Macumba de Oxóssi (Zé Espinguela e Donga)
Cantam: Zé Espinguela e Grupo do Pai Alufá

Cantiga de Festa (Zé Espinguela e Donga)
Cantam: Zé Espinguela e Grupo do Pai Alufá

Espinguela morreu cedo, em 1944, com aproximadamente 60 anos. Como grande poeta, sentindo que seu caminho estava chegando ao fim, Zé Espinguela profetizou a própria morte, e eternizou em versos seu amor pela Mangueira, escola que ajudou a fundar.

Dona Neuma, figura lendária da Mangueira, conta que ao pressentir a própria morte, Espinguela quis se despedir das coisas que tanto gostava na vida.
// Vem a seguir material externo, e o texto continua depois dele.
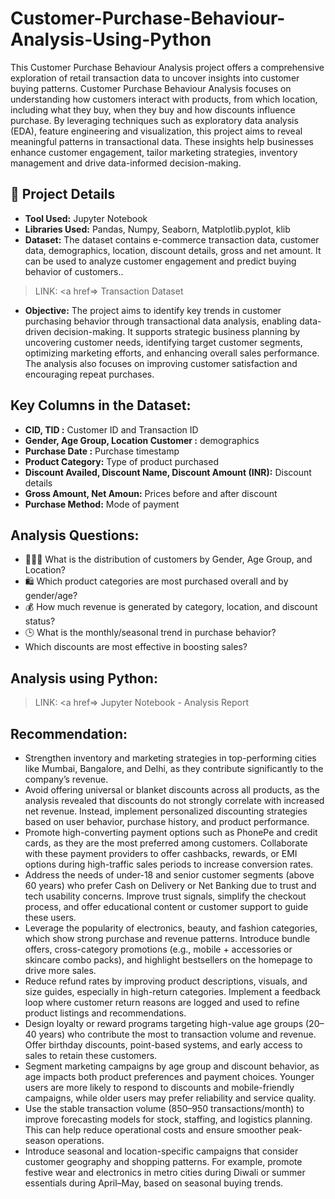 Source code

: # Customer-Purchase-Behaviour-Analysis-Using-Python
This Customer Purchase Behaviour Analysis project offers a comprehensive exploration of retail transaction data to uncover insights into customer buying patterns. 
Customer Purchase Behaviour Analysis focuses on understanding how customers interact with products, from which location, including what they buy, when they buy and how discounts influence purchase. By leveraging techniques such as exploratory data analysis (EDA), feature engineering and visualization, this project aims to reveal meaningful patterns in transactional data. These insights help businesses enhance customer engagement, tailor marketing strategies, inventory management and drive data-informed decision-making.

## 📂 Project Details  
- **Tool Used:** Jupyter Notebook
- **Libraries Used:** Pandas, Numpy, Seaborn, Matplotlib.pyplot, klib
- **Dataset:** The dataset contains e-commerce transaction data, customer data, demographics, location, discount details, gross and net amount. It can be used to analyze customer engagement and predict buying behavior of customers..
> LINK: <a href=> Transaction Dataset</a>

- **Objective:** The project aims to identify key trends in customer purchasing behavior through transactional data analysis, enabling data-driven decision-making. It supports strategic business planning by uncovering customer needs, identifying target customer segments, optimizing marketing efforts, and enhancing overall sales performance. The analysis also focuses on improving customer satisfaction and encouraging repeat purchases.

## Key Columns in the Dataset:
- **CID, TID :** Customer ID and Transaction ID
- **Gender, Age Group, Location	Customer :** demographics
- **Purchase Date :**	Purchase timestamp
- **Product Category:**	Type of product purchased
- **Discount Availed, Discount Name, Discount Amount (INR):** Discount details
- **Gross Amount, Net Amoun:**	Prices before and after discount
- **Purchase Method:** 	Mode of payment

## Analysis Questions:
- 🧑‍🤝‍🧑 What is the distribution of customers by Gender, Age Group, and Location?
- 🛍️ Which product categories are most purchased overall and by gender/age?
- 💰 How much revenue is generated by category, location, and discount status?
- 🕒 What is the monthly/seasonal trend in purchase behavior?
- Which discounts are most effective in boosting sales?

## Analysis using Python:
> LINK: <a href=> Jupyter Notebook - Analysis Report</a>

## Recommendation:
- Strengthen inventory and marketing strategies in top-performing cities like Mumbai, Bangalore, and Delhi, as they contribute significantly to the company’s revenue.
- Avoid offering universal or blanket discounts across all products, as the analysis revealed that discounts do not strongly correlate with increased net revenue. Instead, implement personalized discounting strategies based on user behavior, purchase history, and product performance.
- Promote high-converting payment options such as PhonePe and credit cards, as they are the most preferred among customers. Collaborate with these payment providers to offer cashbacks, rewards, or EMI options during high-traffic sales periods to increase conversion rates.
- Address the needs of under-18 and senior customer segments (above 60 years) who prefer Cash on Delivery or Net Banking due to trust and tech usability concerns. Improve trust signals, simplify the checkout process, and offer educational content or customer support to guide these users.
- Leverage the popularity of electronics, beauty, and fashion categories, which show strong purchase and revenue patterns. Introduce bundle offers, cross-category promotions (e.g., mobile + accessories or skincare combo packs), and highlight bestsellers on the homepage to drive more sales.
- Reduce refund rates by improving product descriptions, visuals, and size guides, especially in high-return categories. Implement a feedback loop where customer return reasons are logged and used to refine product listings and recommendations.
- Design loyalty or reward programs targeting high-value age groups (20–40 years) who contribute the most to transaction volume and revenue. Offer birthday discounts, point-based systems, and early access to sales to retain these customers.
- Segment marketing campaigns by age group and discount behavior, as age impacts both product preferences and payment choices. Younger users are more likely to respond to discounts and mobile-friendly campaigns, while older users may prefer reliability and service quality.
- Use the stable transaction volume (850–950 transactions/month) to improve forecasting models for stock, staffing, and logistics planning. This can help reduce operational costs and ensure smoother peak-season operations.
- Introduce seasonal and location-specific campaigns that consider customer geography and shopping patterns. For example, promote festive wear and electronics in metro cities during Diwali or summer essentials during April–May, based on seasonal buying trends.

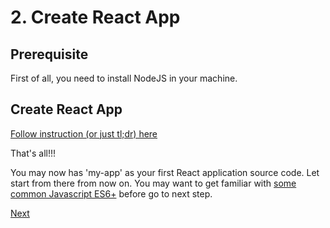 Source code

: # 2. Create React App

## Prerequisite
First of all, you need to install NodeJS in your machine.

## Create React App

[Follow instruction (or just tl;dr) here](https://github.com/facebookincubator/create-react-app)

That's all!!!

You may now has 'my-app' as your first React application source code. Let start from there from now on.
You may want to get familiar with [some common Javascript ES6+](es6plus.md) before go to next step.

[Next](react3.md) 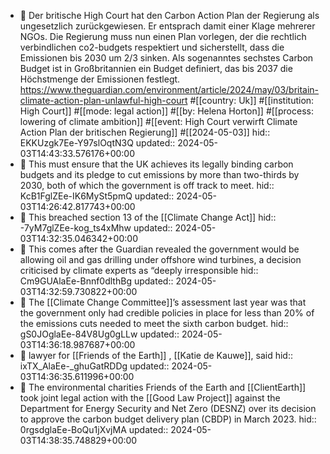 - 📝 Der britische High Court hat den Carbon Action Plan der Regierung als ungesetzlich zurückgewiesen. Er entsprach damit einer Klage mehrerer NGOs. Die Regierung muss nun einen Plan vorlegen, der die rechtlich verbindlichen co2-budgets respektiert und sicherstellt, dass die Emissionen bis 2030 um 2/3 sinken. Als sogenanntes sechstes Carbon Budget ist in Großbritannien ein Budget definiert, das bis 2037 die Höchstmenge der Emissionen festlegt. https://www.theguardian.com/environment/article/2024/may/03/britain-climate-action-plan-unlawful-high-court #[[country: Uk]] #[[institution: High Court]] #[[mode: legal action]] #[[by: Helena Horton]] #[[process: lowering of climate ambition]] #[[event: High Court verwirft Climate Action Plan der britischen Regierung]] #[[2024-05-03]]
  hid:: EKKUzgk7Ee-Y97slOqtN3Q
  updated:: 2024-05-03T14:43:33.576176+00:00
- 📌 This must ensure that the UK achieves its legally binding carbon budgets and its pledge to cut emissions by more than two-thirds by 2030, both of which the government is off track to meet.
  hid:: KcB1FglZEe-IK6MySt5pmQ
  updated:: 2024-05-03T14:26:42.817743+00:00
- 📌 This breached section 13 of the [[Climate Change Act]]
  hid:: -7yM7glZEe-kog_ts4xMhw
  updated:: 2024-05-03T14:32:35.046342+00:00
- 📌 This comes after the Guardian revealed the government would be allowing oil and gas drilling under offshore wind turbines, a decision criticised by climate experts as “deeply irresponsible
  hid:: Cm9GUAlaEe-Bnnf0dlthBg
  updated:: 2024-05-03T14:32:59.730822+00:00
- 📌 The [[Climate Change Committee]]’s assessment last year was that the government only had credible policies in place for less than 20% of the emissions cuts needed to meet the sixth carbon budget.
  hid:: gS0JOglaEe-84V8Ug0gLLw
  updated:: 2024-05-03T14:36:18.987687+00:00
- 📌 lawyer for [[Friends of the Earth]] , [[Katie de Kauwe]], said
  hid:: ixTX_AlaEe-_ghuGatRDDg
  updated:: 2024-05-03T14:36:35.611996+00:00
- 📌 The environmental charities Friends of the Earth and [[ClientEarth]] took joint legal action with the [[Good Law Project]] against the Department for Energy Security and Net Zero (DESNZ) over its decision to approve the carbon budget delivery plan (CBDP) in March 2023.
  hid:: 0rgsdglaEe-BoQu1jXvjMA
  updated:: 2024-05-03T14:38:35.748829+00:00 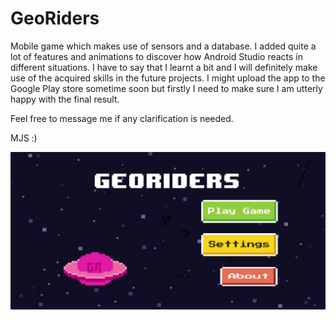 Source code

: # GeoRiders
Mobile game which makes use of sensors and a database.
I added quite a lot of features and animations to discover how Android Studio reacts in different situations. I have to say that I learnt a bit and I will definitely make use of the acquired skills in the future projects.
I might upload the app to the Google Play store sometime soon but firstly I need to make sure I am utterly happy with the final result.

Feel free to message me if any clarification is needed. 

MJS :)

![Main-Menu](Main-Menu.jpg)

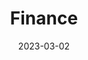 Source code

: ---
title: Finance
thumbnail: "/assets/images/project-1.jpg"
date: 2023-03-02
category: Web development
--- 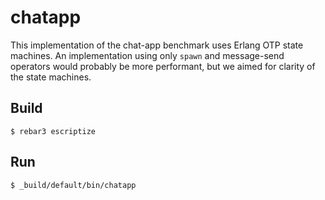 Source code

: chatapp
=====

This implementation of the chat-app benchmark uses Erlang OTP state machines.
An implementation using only `spawn` and message-send operators would probably
be more performant, but we aimed for clarity of the state machines.

Build
-----

    $ rebar3 escriptize

Run
---

    $ _build/default/bin/chatapp
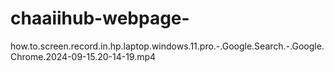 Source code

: # chaaiihub-webpage-


how.to.screen.record.in.hp.laptop.windows.11.pro.-.Google.Search.-.Google.Chrome.2024-09-15.20-14-19.mp4
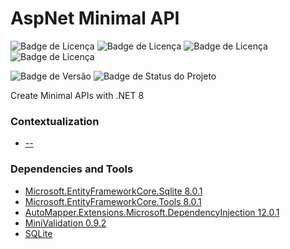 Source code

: # AspNet Minimal API

![Badge de Licença](https://img.shields.io/badge/.NET-8.0.0-blue.svg?style=flat-square&logo=dotnet)
![Badge de Licença](https://img.shields.io/badge/Entity_Framework_SQLite-8.0.1-orange.svg?style=flat-square&logo=entityframework)
![Badge de Licença](https://img.shields.io/badge/Entity_Framework_Tools-8.0.1-orange.svg?style=flat-square&logo=entityframework)
![Badge de Licença](https://img.shields.io/badge/git-2.42.0-lightgrey.svg?style=flat-square&logo=git)

![Badge de Versão](https://img.shields.io/badge/app-v_1.0.0-green.svg?style=flat-square&logo=app)
![Badge de Status do Projeto](https://img.shields.io/badge/status-training-blue.svg?style=flat-square)

Create Minimal APIs with .NET 8

### Contextualization

- [--]()

### Dependencies and Tools

- [Microsoft.EntityFrameworkCore.Sqlite 8.0.1](https://www.nuget.org/packages/Microsoft.EntityFrameworkCore.Sqlite)
- [Microsoft.EntityFrameworkCore.Tools 8.0.1](https://www.nuget.org/packages/Microsoft.EntityFrameworkCore.Tools)
- [AutoMapper.Extensions.Microsoft.DependencyInjection 12.0.1](https://www.nuget.org/packages/AutoMapper.Extensions.Microsoft.DependencyInjection)
- [MiniValidation 0.9.2](https://www.nuget.org/packages/MiniValidation)
- [SQLite](https://www.sqlite.org/download.html)


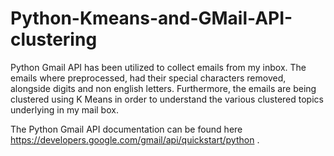 # Python-Kmeans-and-GMail-API-clustering

Python Gmail API has been utilized to collect emails from my inbox. The emails where preprocessed, had their special characters removed, alongside digits and non english letters. Furthermore, the emails are being clustered using K Means in order to understand the various clustered topics underlying in my mail box. 

The Python Gmail API documentation can be found here https://developers.google.com/gmail/api/quickstart/python .
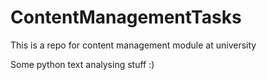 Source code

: # ContentManagementTasks
This is a repo for content management module at university

Some python text analysing stuff :)

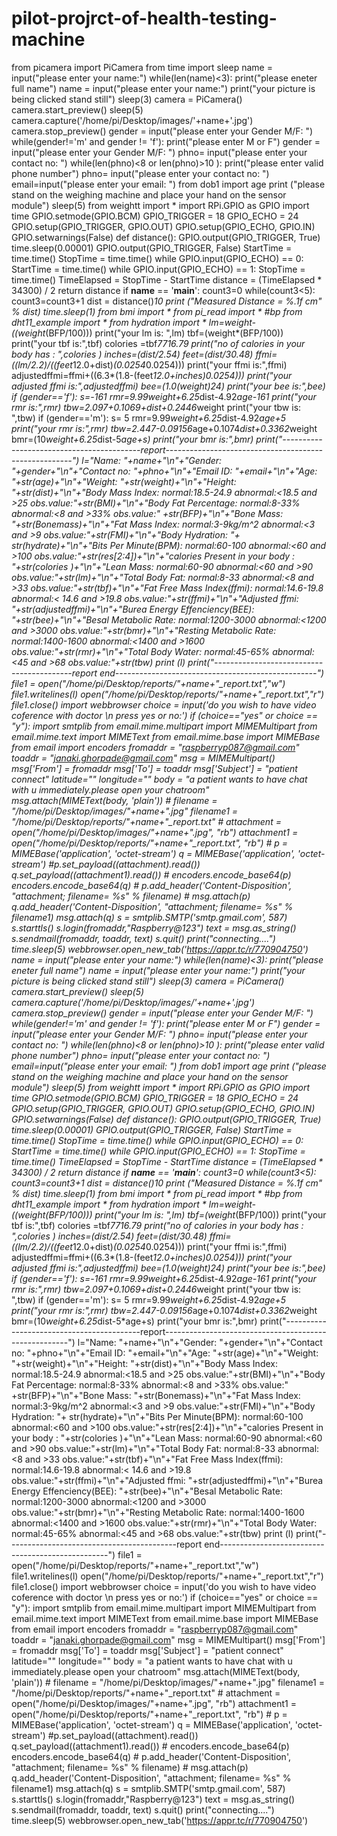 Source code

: # pilot-projrct-of-health-testing-machine
from picamera import PiCamera from time import sleep  name = input("please enter your name:") while(len(name)&lt;3):     print("please eneter full name")     name = input("please enter your name:") print("your picture is being clicked stand still") sleep(3) camera = PiCamera()  camera.start_preview() sleep(5) camera.capture('/home/pi/Desktop/images/'+name+'.jpg')  camera.stop_preview()   gender = input("please enter your Gender M/F: ") while(gender!='m' and gender != 'f'):     print("please enter M or F")     gender = input("please enter your Gender M/F: ") phno= input("please enter your contact no:  ") while(len(phno)&lt;8 or len(phno)>10 ):     print("please enter valid phone number")     phno= input("please enter your contact no: ")    email=input("please enter your email: ") from dob1 import age print ("please  stand on the weighing machine and place your hand on the sensor module") sleep(5) from weightt import *  import RPi.GPIO as GPIO import time    GPIO.setmode(GPIO.BCM)    GPIO_TRIGGER = 18 GPIO_ECHO = 24    GPIO.setup(GPIO_TRIGGER, GPIO.OUT) GPIO.setup(GPIO_ECHO, GPIO.IN) GPIO.setwarnings(False)   def distance():         GPIO.output(GPIO_TRIGGER, True)          time.sleep(0.00001)     GPIO.output(GPIO_TRIGGER, False)       StartTime = time.time()     StopTime = time.time()        while GPIO.input(GPIO_ECHO) == 0:         StartTime = time.time()           while GPIO.input(GPIO_ECHO) == 1:         StopTime = time.time()           TimeElapsed = StopTime - StartTime        distance = (TimeElapsed * 34300) / 2       return distance   if __name__ == '__main__':     count3=0     while(count3&lt;5):         count3=count3+1                  dist = distance()*10         print ("Measured Distance = %.1f cm" % dist)         time.sleep(1)   from bmi import * from pi_read import * #bp from dht11_example import * from hydration import *  lm=weight-((weight*(BFP/100))) print("your lm is: ",lm)  tbf=(weight*(BFP/100)) print("your tbf is:",tbf)   colories =tbf*7716.79 print("no of calories in your body has : ",colories )  inches=(dist/2.54) feet=(dist/30.48) ffmi=((lm/2.2)/((feet*12.0+dist)*(0.0254*0.0254))) print("your ffmi is:",ffmi)  adjustedffmi=ffmi+((6.3*(1.8-(feet*12.0+inches)*0.0254))) print("your adjusted ffmi is:",adjustedffmi)  bee=(1.0*(weight)*24) print("your bee is:",bee)  if (gender=='f'):     s=-161     rmr=9.99*weight+6.25*dist-4.92*age-161     print("your rmr is:",rmr)     tbw=2.097+0.1069+dist+0.2446*weight     print("your tbw is: ",tbw) if (gender=='m'):     s= 5     rmr=9.99*weight+6.25*dist-4.92*age+5     print("your rmr is:",rmr)     tbw=2.447-0.09156*age+0.1074*dist+0.3362*weight      bmr=(10*weight+6.25*dist-5*age+s) print("your bmr is:",bmr)      print("------------------------------------------report------------------------------------------------------") l="Name:                              "+name+"\n"+"Gender:                            "+gender+"\n"+"Contact no:                        "+phno+"\n"+"Email ID:                          "+email+"\n"+"Age:                               "+str(age)+"\n"+"Weight:                            "+str(weight)+"\n"+"Height:                            "+str(dist)+"\n"+"Body Mass Index:                   normal:18.5-24.9             abnormal:&lt;18.5 and >25          obs.value:"+str(BMI)+"\n"+"Body Fat Percentage:               normal:8-33%                 abnormal:&lt;8 and >33%            obs.value:" +str(BFP)+"\n"+"Bone Mass:                                                                                      "+str(Bonemass)+"\n"+"Fat Mass Index:                    normal:3-9kg/m^2             abnormal:&lt;3 and >9              obs.value:"+str(FMI)+"\n"+"Body Hydration:                                                                                 "+ str(hydrate)+"\n"+"Bits Per Minute(BPM):              normal:60-100                abnormal:&lt;60 and >100           obs.value:"+str(res[2:4])+"\n"+"calories Present in your body :                                                                 "+str(colories )+"\n"+"Lean Mass:                         normal:60-90                 abnormal:&lt;60 and >90            obs.value:"+str(lm)+"\n"+"Total Body Fat:                    normal:8-33                  abnormal:&lt;8 and >33             obs.value:"+str(tbf)+"\n"+"Fat Free Mass Index(ffmi):         normal:14.6-19.8             abnormal:&lt; 14.6 and >19.8       obs.value:"+str(ffmi)+"\n"+"Adjusted ffmi:                                                                                  "+str(adjustedffmi)+"\n"+"Burea Energy Effenciency(BEE):                                                                  "+str(bee)+"\n"+"Besal Metabolic Rate:              normal:1200-3000             abnormal:&lt;1200 and >3000        obs.value:"+str(bmr)+"\n"+"Resting Metabolic Rate:            normal:1400-1600             abnormal:&lt;1400 and >1600        obs.value:"+str(rmr)+"\n"+"Total Body Water:                  normal:45-65%                abnormal:&lt;45 and >68            obs.value:"+str(tbw) print (l) print("------------------------------------------report end--------------------------------------------------") file1 = open("/home/pi/Desktop/reports/"+name+"_report.txt","w") file1.writelines(l) open("/home/pi/Desktop/reports/"+name+"_report.txt","r") file1.close() import webbrowser choice = input('do you wish to have video coference with doctor \n press yes or no:') if (choice=="yes" or choice == "y"):          import smtplib      from email.mime.multipart import MIMEMultipart      from email.mime.text import MIMEText      from email.mime.base import MIMEBase      from email import encoders      fromaddr = "raspberryp087@gmail.com"          toaddr = "janaki.ghorpade@gmail.com"                  msg = MIMEMultipart()          msg['From'] = fromaddr                    msg['To'] = toaddr                 msg['Subject'] = "patient connect"     latitude=""     longitude=""        body = "a patient wants to have chat with u immediately.please open your chatroom"             msg.attach(MIMEText(body, 'plain'))          #     filename = "/home/pi/Desktop/images/"+name+".jpg"     filename1 = "/home/pi/Desktop/reports/"+name+"_report.txt" #     attachment = open("/home/pi/Desktop/images/"+name+".jpg", "rb")          attachment1 = open("/home/pi/Desktop/reports/"+name+"_report.txt", "rb")             #     p = MIMEBase('application', 'octet-stream')     q = MIMEBase('application', 'octet-stream')                  #p.set_payload((attachment).read())     q.set_payload((attachment1).read())             #     encoders.encode_base64(p)     encoders.encode_base64(q)                  #     p.add_header('Content-Disposition', "attachment; filename= %s" % filename) #     msg.attach(p)     q.add_header('Content-Disposition', "attachment; filename= %s" % filename1)     msg.attach(q)                        s = smtplib.SMTP('smtp.gmail.com', 587)               s.starttls()                  s.login(fromaddr,"Raspberry@123")                 text = msg.as_string()                 s.sendmail(fromaddr, toaddr, text)               s.quit()     print("connecting....")     time.sleep(5)     webbrowser.open_new_tab('https://appr.tc/r/770904750')    name = input("please enter your name:") while(len(name)&lt;3):     print("please eneter full name")     name = input("please enter your name:") print("your picture is being clicked stand still") sleep(3) camera = PiCamera()  camera.start_preview() sleep(5) camera.capture('/home/pi/Desktop/images/'+name+'.jpg')  camera.stop_preview()   gender = input("please enter your Gender M/F: ") while(gender!='m' and gender != 'f'):     print("please enter M or F")     gender = input("please enter your Gender M/F: ") phno= input("please enter your contact no:  ") while(len(phno)&lt;8 or len(phno)>10 ):     print("please enter valid phone number")     phno= input("please enter your contact no: ")    email=input("please enter your email: ") from dob1 import age print ("please  stand on the weighing machine and place your hand on the sensor module") sleep(5) from weightt import *  import RPi.GPIO as GPIO import time    GPIO.setmode(GPIO.BCM)    GPIO_TRIGGER = 18 GPIO_ECHO = 24    GPIO.setup(GPIO_TRIGGER, GPIO.OUT) GPIO.setup(GPIO_ECHO, GPIO.IN) GPIO.setwarnings(False)   def distance():         GPIO.output(GPIO_TRIGGER, True)          time.sleep(0.00001)     GPIO.output(GPIO_TRIGGER, False)       StartTime = time.time()     StopTime = time.time()        while GPIO.input(GPIO_ECHO) == 0:         StartTime = time.time()           while GPIO.input(GPIO_ECHO) == 1:         StopTime = time.time()           TimeElapsed = StopTime - StartTime        distance = (TimeElapsed * 34300) / 2       return distance   if __name__ == '__main__':     count3=0     while(count3&lt;5):         count3=count3+1                  dist = distance()*10         print ("Measured Distance = %.1f cm" % dist)         time.sleep(1)   from bmi import * from pi_read import * #bp from dht11_example import * from hydration import *  lm=weight-((weight*(BFP/100))) print("your lm is: ",lm)  tbf=(weight*(BFP/100)) print("your tbf is:",tbf)   colories =tbf*7716.79 print("no of calories in your body has : ",colories )  inches=(dist/2.54) feet=(dist/30.48) ffmi=((lm/2.2)/((feet*12.0+dist)*(0.0254*0.0254))) print("your ffmi is:",ffmi)  adjustedffmi=ffmi+((6.3*(1.8-(feet*12.0+inches)*0.0254))) print("your adjusted ffmi is:",adjustedffmi)  bee=(1.0*(weight)*24) print("your bee is:",bee)  if (gender=='f'):     s=-161     rmr=9.99*weight+6.25*dist-4.92*age-161     print("your rmr is:",rmr)     tbw=2.097+0.1069+dist+0.2446*weight     print("your tbw is: ",tbw) if (gender=='m'):     s= 5     rmr=9.99*weight+6.25*dist-4.92*age+5     print("your rmr is:",rmr)     tbw=2.447-0.09156*age+0.1074*dist+0.3362*weight      bmr=(10*weight+6.25*dist-5*age+s) print("your bmr is:",bmr)      print("------------------------------------------report------------------------------------------------------") l="Name:                              "+name+"\n"+"Gender:                            "+gender+"\n"+"Contact no:                        "+phno+"\n"+"Email ID:                          "+email+"\n"+"Age:                               "+str(age)+"\n"+"Weight:                            "+str(weight)+"\n"+"Height:                            "+str(dist)+"\n"+"Body Mass Index:                   normal:18.5-24.9             abnormal:&lt;18.5 and >25          obs.value:"+str(BMI)+"\n"+"Body Fat Percentage:               normal:8-33%                 abnormal:&lt;8 and >33%            obs.value:" +str(BFP)+"\n"+"Bone Mass:                                                                                      "+str(Bonemass)+"\n"+"Fat Mass Index:                    normal:3-9kg/m^2             abnormal:&lt;3 and >9              obs.value:"+str(FMI)+"\n"+"Body Hydration:                                                                                 "+ str(hydrate)+"\n"+"Bits Per Minute(BPM):              normal:60-100                abnormal:&lt;60 and >100           obs.value:"+str(res[2:4])+"\n"+"calories Present in your body :                                                                 "+str(colories )+"\n"+"Lean Mass:                         normal:60-90                 abnormal:&lt;60 and >90            obs.value:"+str(lm)+"\n"+"Total Body Fat:                    normal:8-33                  abnormal:&lt;8 and >33             obs.value:"+str(tbf)+"\n"+"Fat Free Mass Index(ffmi):         normal:14.6-19.8             abnormal:&lt; 14.6 and >19.8       obs.value:"+str(ffmi)+"\n"+"Adjusted ffmi:                                                                                  "+str(adjustedffmi)+"\n"+"Burea Energy Effenciency(BEE):                                                                  "+str(bee)+"\n"+"Besal Metabolic Rate:              normal:1200-3000             abnormal:&lt;1200 and >3000        obs.value:"+str(bmr)+"\n"+"Resting Metabolic Rate:            normal:1400-1600             abnormal:&lt;1400 and >1600        obs.value:"+str(rmr)+"\n"+"Total Body Water:                  normal:45-65%                abnormal:&lt;45 and >68            obs.value:"+str(tbw) print (l) print("------------------------------------------report end--------------------------------------------------") file1 = open("/home/pi/Desktop/reports/"+name+"_report.txt","w") file1.writelines(l) open("/home/pi/Desktop/reports/"+name+"_report.txt","r") file1.close() import webbrowser choice = input('do you wish to have video coference with doctor \n press yes or no:') if (choice=="yes" or choice == "y"):          import smtplib      from email.mime.multipart import MIMEMultipart      from email.mime.text import MIMEText      from email.mime.base import MIMEBase      from email import encoders      fromaddr = "raspberryp087@gmail.com"          toaddr = "janaki.ghorpade@gmail.com"                  msg = MIMEMultipart()          msg['From'] = fromaddr                    msg['To'] = toaddr                 msg['Subject'] = "patient connect"     latitude=""     longitude=""        body = "a patient wants to have chat with u immediately.please open your chatroom"             msg.attach(MIMEText(body, 'plain'))          #     filename = "/home/pi/Desktop/images/"+name+".jpg"     filename1 = "/home/pi/Desktop/reports/"+name+"_report.txt" #     attachment = open("/home/pi/Desktop/images/"+name+".jpg", "rb")          attachment1 = open("/home/pi/Desktop/reports/"+name+"_report.txt", "rb")             #     p = MIMEBase('application', 'octet-stream')     q = MIMEBase('application', 'octet-stream')                  #p.set_payload((attachment).read())     q.set_payload((attachment1).read())             #     encoders.encode_base64(p)     encoders.encode_base64(q)                  #     p.add_header('Content-Disposition', "attachment; filename= %s" % filename) #     msg.attach(p)     q.add_header('Content-Disposition', "attachment; filename= %s" % filename1)     msg.attach(q)                        s = smtplib.SMTP('smtp.gmail.com', 587)               s.starttls()                  s.login(fromaddr,"Raspberry@123")                 text = msg.as_string()                 s.sendmail(fromaddr, toaddr, text)               s.quit()     print("connecting....")     time.sleep(5)     webbrowser.open_new_tab('https://appr.tc/r/770904750')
Reuniu os filhos-de-santo, todos a caráter, foram para a ponte da Mangueira e se “armaram”. Segundo Dona Neuma, era tarde da noite e só se podia ouvir um surdo lento e os versos de um novo samba:

.

Adeus Mangueira (Zé Espinguela)

.

Bem que eu quero esperar
Mas existe um porém

Trago a minha memória cansada.

Esta triste melodia

Serve de último adeus

Adeus, escola de samba Adeus,
Mangueira, adeus!

Adeus,escola de samba adeus!

Eu vou partir chorando
Relembrando os versos meus

Que mais cedo ou mais tarde

É triste, é doloroso recordar

Mas a orgia vai se acabar.

Mangueira, adeus…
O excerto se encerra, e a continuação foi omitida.